- GIVEN RECORDS -
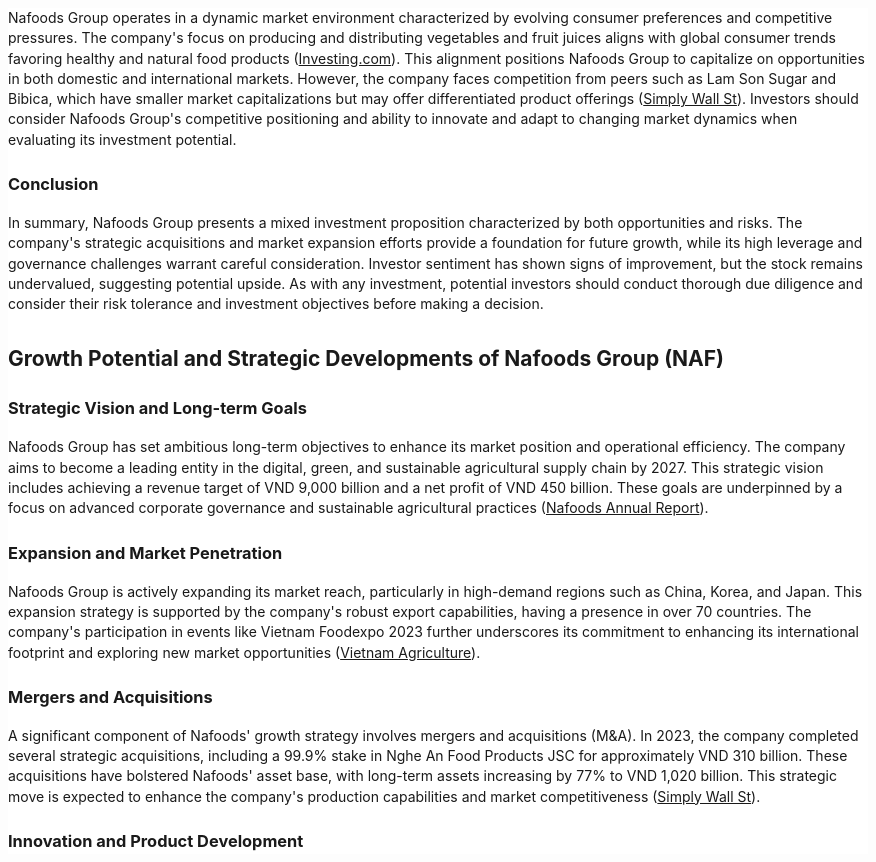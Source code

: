 Nafoods Group operates in a dynamic market environment characterized by evolving consumer preferences and competitive pressures. The company's focus on producing and distributing vegetables and fruit juices aligns with global consumer trends favoring healthy and natural food products ([Investing.com](https://www.investing.com/equities/nafoods-group-jsc)). This alignment positions Nafoods Group to capitalize on opportunities in both domestic and international markets. However, the company faces competition from peers such as Lam Son Sugar and Bibica, which have smaller market capitalizations but may offer differentiated product offerings ([Simply Wall St](https://simplywall.st/stocks/vn/food-beverage-tobacco/hose-naf/nafoods-group-shares/past)). Investors should consider Nafoods Group's competitive positioning and ability to innovate and adapt to changing market dynamics when evaluating its investment potential.

### Conclusion

In summary, Nafoods Group presents a mixed investment proposition characterized by both opportunities and risks. The company's strategic acquisitions and market expansion efforts provide a foundation for future growth, while its high leverage and governance challenges warrant careful consideration. Investor sentiment has shown signs of improvement, but the stock remains undervalued, suggesting potential upside. As with any investment, potential investors should conduct thorough due diligence and consider their risk tolerance and investment objectives before making a decision.


## Growth Potential and Strategic Developments of Nafoods Group (NAF)

### Strategic Vision and Long-term Goals

Nafoods Group has set ambitious long-term objectives to enhance its market position and operational efficiency. The company aims to become a leading entity in the digital, green, and sustainable agricultural supply chain by 2027. This strategic vision includes achieving a revenue target of VND 9,000 billion and a net profit of VND 450 billion. These goals are underpinned by a focus on advanced corporate governance and sustainable agricultural practices ([Nafoods Annual Report](https://www.nafoods.com/nafoods-holds-the-2023-annual-general-shareholders-meeting)).

### Expansion and Market Penetration

Nafoods Group is actively expanding its market reach, particularly in high-demand regions such as China, Korea, and Japan. This expansion strategy is supported by the company's robust export capabilities, having a presence in over 70 countries. The company's participation in events like Vietnam Foodexpo 2023 further underscores its commitment to enhancing its international footprint and exploring new market opportunities ([Vietnam Agriculture](https://vietnamagriculture.nongnghiep.vn/nafoods--expecting-to-promote-the-export-of-agro-products-d370012.html)).

### Mergers and Acquisitions

A significant component of Nafoods' growth strategy involves mergers and acquisitions (M&A). In 2023, the company completed several strategic acquisitions, including a 99.9% stake in Nghe An Food Products JSC for approximately VND 310 billion. These acquisitions have bolstered Nafoods' asset base, with long-term assets increasing by 77% to VND 1,020 billion. This strategic move is expected to enhance the company's production capabilities and market competitiveness ([Simply Wall St](https://simplywall.st/stocks/vn/food-beverage-tobacco/hose-naf/nafoods-group-shares)).

### Innovation and Product Development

- TRY IT -
Send back exactly the lines of the listing above starting at the one with "### Conclusion" and ending at the one with "### Strategic Vision and Long-term Goals", inclusive, and no others.

- RESULT OF THE TASK -
### Conclusion

In summary, Nafoods Group presents a mixed investment proposition characterized by both opportunities and risks. The company's strategic acquisitions and market expansion efforts provide a foundation for future growth, while its high leverage and governance challenges warrant careful consideration. Investor sentiment has shown signs of improvement, but the stock remains undervalued, suggesting potential upside. As with any investment, potential investors should conduct thorough due diligence and consider their risk tolerance and investment objectives before making a decision.


## Growth Potential and Strategic Developments of Nafoods Group (NAF)

### Strategic Vision and Long-term Goals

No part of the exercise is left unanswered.